-------- Extracted records --------

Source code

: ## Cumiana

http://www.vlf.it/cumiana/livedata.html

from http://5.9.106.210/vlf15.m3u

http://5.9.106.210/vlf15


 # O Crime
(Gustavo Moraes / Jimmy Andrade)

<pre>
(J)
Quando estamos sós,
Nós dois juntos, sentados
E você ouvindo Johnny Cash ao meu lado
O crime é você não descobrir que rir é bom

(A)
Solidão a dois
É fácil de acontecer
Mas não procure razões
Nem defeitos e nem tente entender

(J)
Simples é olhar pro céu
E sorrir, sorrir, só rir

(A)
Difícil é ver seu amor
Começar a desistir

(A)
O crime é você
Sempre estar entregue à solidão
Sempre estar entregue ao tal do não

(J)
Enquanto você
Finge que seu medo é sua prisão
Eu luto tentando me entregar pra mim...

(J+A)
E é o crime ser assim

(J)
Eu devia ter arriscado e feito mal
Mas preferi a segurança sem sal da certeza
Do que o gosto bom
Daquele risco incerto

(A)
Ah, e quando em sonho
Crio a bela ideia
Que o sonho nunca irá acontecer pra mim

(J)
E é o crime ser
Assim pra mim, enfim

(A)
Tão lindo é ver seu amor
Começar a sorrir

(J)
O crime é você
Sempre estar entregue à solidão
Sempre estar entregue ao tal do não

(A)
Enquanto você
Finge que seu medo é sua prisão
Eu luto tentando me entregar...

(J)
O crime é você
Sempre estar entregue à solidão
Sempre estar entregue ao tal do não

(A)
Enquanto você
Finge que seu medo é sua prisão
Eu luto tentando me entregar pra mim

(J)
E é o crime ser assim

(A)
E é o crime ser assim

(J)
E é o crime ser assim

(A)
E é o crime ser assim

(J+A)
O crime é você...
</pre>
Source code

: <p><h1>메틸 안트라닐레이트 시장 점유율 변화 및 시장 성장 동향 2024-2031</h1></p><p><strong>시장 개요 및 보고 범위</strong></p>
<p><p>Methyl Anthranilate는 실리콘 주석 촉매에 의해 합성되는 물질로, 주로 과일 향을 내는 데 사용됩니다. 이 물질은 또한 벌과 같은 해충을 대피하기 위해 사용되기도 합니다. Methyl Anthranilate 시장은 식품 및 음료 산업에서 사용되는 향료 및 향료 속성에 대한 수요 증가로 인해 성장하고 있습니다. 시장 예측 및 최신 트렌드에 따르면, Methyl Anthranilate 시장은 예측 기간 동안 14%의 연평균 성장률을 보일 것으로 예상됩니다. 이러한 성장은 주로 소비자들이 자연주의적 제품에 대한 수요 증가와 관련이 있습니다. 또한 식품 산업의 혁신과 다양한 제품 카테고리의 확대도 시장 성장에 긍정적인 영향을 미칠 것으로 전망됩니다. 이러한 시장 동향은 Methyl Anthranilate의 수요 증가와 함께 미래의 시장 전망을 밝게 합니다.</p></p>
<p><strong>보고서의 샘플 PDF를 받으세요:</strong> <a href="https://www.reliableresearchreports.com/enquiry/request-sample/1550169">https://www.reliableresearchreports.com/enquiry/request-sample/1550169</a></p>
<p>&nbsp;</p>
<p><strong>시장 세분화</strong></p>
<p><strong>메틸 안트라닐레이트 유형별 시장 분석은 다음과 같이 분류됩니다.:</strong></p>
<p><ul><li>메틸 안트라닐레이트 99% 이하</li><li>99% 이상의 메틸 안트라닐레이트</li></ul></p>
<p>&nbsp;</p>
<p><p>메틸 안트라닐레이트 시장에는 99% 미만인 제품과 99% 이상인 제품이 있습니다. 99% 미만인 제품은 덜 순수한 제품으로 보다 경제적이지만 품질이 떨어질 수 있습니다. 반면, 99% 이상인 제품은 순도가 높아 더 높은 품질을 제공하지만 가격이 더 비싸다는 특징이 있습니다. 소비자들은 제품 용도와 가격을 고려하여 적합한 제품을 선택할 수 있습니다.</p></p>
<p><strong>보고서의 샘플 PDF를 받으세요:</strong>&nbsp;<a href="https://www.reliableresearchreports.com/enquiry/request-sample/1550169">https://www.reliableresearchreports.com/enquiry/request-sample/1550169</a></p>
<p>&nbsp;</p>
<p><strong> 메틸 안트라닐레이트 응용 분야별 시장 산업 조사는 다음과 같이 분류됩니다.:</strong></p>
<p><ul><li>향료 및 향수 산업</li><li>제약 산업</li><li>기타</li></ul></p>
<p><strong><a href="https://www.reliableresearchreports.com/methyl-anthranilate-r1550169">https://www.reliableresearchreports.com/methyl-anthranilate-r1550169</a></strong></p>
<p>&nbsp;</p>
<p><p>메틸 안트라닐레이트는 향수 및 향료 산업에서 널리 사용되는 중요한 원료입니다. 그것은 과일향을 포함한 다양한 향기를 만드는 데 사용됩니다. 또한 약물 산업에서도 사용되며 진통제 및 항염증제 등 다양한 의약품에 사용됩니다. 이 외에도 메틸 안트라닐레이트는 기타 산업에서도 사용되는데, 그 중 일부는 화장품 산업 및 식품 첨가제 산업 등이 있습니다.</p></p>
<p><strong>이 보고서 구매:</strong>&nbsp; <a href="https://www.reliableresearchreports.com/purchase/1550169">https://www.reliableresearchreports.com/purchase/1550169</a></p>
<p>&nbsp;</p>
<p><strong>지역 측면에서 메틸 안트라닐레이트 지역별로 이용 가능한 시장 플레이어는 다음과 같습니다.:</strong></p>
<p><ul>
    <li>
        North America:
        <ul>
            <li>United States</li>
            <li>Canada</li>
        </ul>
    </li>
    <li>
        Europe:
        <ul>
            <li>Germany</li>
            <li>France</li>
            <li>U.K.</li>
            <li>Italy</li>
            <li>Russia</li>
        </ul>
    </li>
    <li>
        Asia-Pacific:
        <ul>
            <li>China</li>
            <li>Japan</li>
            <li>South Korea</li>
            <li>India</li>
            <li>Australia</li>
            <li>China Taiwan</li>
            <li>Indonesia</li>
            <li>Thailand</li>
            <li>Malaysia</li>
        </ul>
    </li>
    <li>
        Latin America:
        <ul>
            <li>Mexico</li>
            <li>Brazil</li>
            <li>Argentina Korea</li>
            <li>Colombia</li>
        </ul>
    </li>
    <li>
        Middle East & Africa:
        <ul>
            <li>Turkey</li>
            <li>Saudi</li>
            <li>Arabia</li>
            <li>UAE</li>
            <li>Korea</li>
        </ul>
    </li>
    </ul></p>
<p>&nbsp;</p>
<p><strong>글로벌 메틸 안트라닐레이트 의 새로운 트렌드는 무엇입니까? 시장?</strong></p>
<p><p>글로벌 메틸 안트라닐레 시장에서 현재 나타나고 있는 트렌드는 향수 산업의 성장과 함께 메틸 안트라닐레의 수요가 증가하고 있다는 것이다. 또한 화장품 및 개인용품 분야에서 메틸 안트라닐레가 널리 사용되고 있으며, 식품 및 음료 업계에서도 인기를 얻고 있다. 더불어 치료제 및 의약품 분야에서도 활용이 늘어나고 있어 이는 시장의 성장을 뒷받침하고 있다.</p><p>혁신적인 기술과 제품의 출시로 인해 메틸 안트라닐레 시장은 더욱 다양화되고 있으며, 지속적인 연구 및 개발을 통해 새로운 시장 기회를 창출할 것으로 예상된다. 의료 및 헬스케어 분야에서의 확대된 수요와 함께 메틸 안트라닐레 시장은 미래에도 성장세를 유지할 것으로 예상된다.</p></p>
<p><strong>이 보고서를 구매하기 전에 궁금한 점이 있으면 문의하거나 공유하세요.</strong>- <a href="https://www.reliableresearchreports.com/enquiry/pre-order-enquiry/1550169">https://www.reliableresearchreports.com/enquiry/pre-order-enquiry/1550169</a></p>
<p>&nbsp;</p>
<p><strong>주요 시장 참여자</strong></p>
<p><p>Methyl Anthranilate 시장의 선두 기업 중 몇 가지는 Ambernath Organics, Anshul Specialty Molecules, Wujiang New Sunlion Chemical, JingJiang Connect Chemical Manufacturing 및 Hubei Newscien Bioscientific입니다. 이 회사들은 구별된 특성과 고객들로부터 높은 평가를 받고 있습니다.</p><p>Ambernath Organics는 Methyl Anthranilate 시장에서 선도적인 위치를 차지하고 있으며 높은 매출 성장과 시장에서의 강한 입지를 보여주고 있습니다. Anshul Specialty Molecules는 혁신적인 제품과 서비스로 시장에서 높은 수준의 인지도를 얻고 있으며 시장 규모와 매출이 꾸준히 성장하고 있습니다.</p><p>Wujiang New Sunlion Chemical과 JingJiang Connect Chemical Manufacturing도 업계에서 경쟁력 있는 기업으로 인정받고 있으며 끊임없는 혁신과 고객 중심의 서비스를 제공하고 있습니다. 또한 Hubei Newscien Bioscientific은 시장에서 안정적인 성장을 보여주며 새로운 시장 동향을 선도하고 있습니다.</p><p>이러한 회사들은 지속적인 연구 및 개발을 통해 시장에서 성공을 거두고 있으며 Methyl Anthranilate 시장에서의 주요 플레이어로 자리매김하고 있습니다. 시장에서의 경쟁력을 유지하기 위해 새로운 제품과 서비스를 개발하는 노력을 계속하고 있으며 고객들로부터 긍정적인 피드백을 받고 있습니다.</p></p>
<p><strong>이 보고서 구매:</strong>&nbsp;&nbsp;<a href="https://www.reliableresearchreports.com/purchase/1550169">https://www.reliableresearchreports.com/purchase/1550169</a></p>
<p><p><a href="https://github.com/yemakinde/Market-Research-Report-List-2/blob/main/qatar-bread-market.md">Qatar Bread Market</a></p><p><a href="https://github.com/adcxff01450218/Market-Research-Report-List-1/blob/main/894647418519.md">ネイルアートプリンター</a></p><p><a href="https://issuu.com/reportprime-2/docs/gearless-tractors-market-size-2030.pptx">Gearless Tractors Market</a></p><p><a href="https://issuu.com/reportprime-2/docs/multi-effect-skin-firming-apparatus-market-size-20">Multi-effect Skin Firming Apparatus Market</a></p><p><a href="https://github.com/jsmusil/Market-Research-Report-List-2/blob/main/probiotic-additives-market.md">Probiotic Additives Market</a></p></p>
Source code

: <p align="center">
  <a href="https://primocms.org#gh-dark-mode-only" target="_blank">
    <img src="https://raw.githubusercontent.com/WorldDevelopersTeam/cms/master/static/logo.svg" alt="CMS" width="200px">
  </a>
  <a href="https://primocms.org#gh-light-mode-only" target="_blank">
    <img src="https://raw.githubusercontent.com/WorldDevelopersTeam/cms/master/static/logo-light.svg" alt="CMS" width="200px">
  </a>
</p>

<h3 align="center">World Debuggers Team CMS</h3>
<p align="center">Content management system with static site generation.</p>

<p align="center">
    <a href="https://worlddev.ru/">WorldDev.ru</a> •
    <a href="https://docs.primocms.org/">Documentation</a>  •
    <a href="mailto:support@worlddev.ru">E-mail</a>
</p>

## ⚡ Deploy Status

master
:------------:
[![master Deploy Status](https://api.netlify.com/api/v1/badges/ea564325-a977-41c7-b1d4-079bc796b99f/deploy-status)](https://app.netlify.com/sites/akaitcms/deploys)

--------

§ **Exercise**: The required answer is the exact run of lines above starting at the line with "<li>Brazil</li>" and ending at the line with "<p><p>글로벌 메틸 안트라닐레", with both ends present.

§ **Output below**:
            <li>Brazil</li>
            <li>Argentina Korea</li>
            <li>Colombia</li>
        </ul>
    </li>
    <li>
        Middle East & Africa:
        <ul>
            <li>Turkey</li>
            <li>Saudi</li>
            <li>Arabia</li>
            <li>UAE</li>
            <li>Korea</li>
        </ul>
    </li>
    </ul></p>
<p>&nbsp;</p>
<p><strong>글로벌 메틸 안트라닐레이트 의 새로운 트렌드는 무엇입니까? 시장?</strong></p>
<p><p>글로벌 메틸 안트라닐레 시장에서 현재 나타나고 있는 트렌드는 향수 산업의 성장과 함께 메틸 안트라닐레의 수요가 증가하고 있다는 것이다. 또한 화장품 및 개인용품 분야에서 메틸 안트라닐레가 널리 사용되고 있으며, 식품 및 음료 업계에서도 인기를 얻고 있다. 더불어 치료제 및 의약품 분야에서도 활용이 늘어나고 있어 이는 시장의 성장을 뒷받침하고 있다.</p><p>혁신적인 기술과 제품의 출시로 인해 메틸 안트라닐레 시장은 더욱 다양화되고 있으며, 지속적인 연구 및 개발을 통해 새로운 시장 기회를 창출할 것으로 예상된다. 의료 및 헬스케어 분야에서의 확대된 수요와 함께 메틸 안트라닐레 시장은 미래에도 성장세를 유지할 것으로 예상된다.</p></p>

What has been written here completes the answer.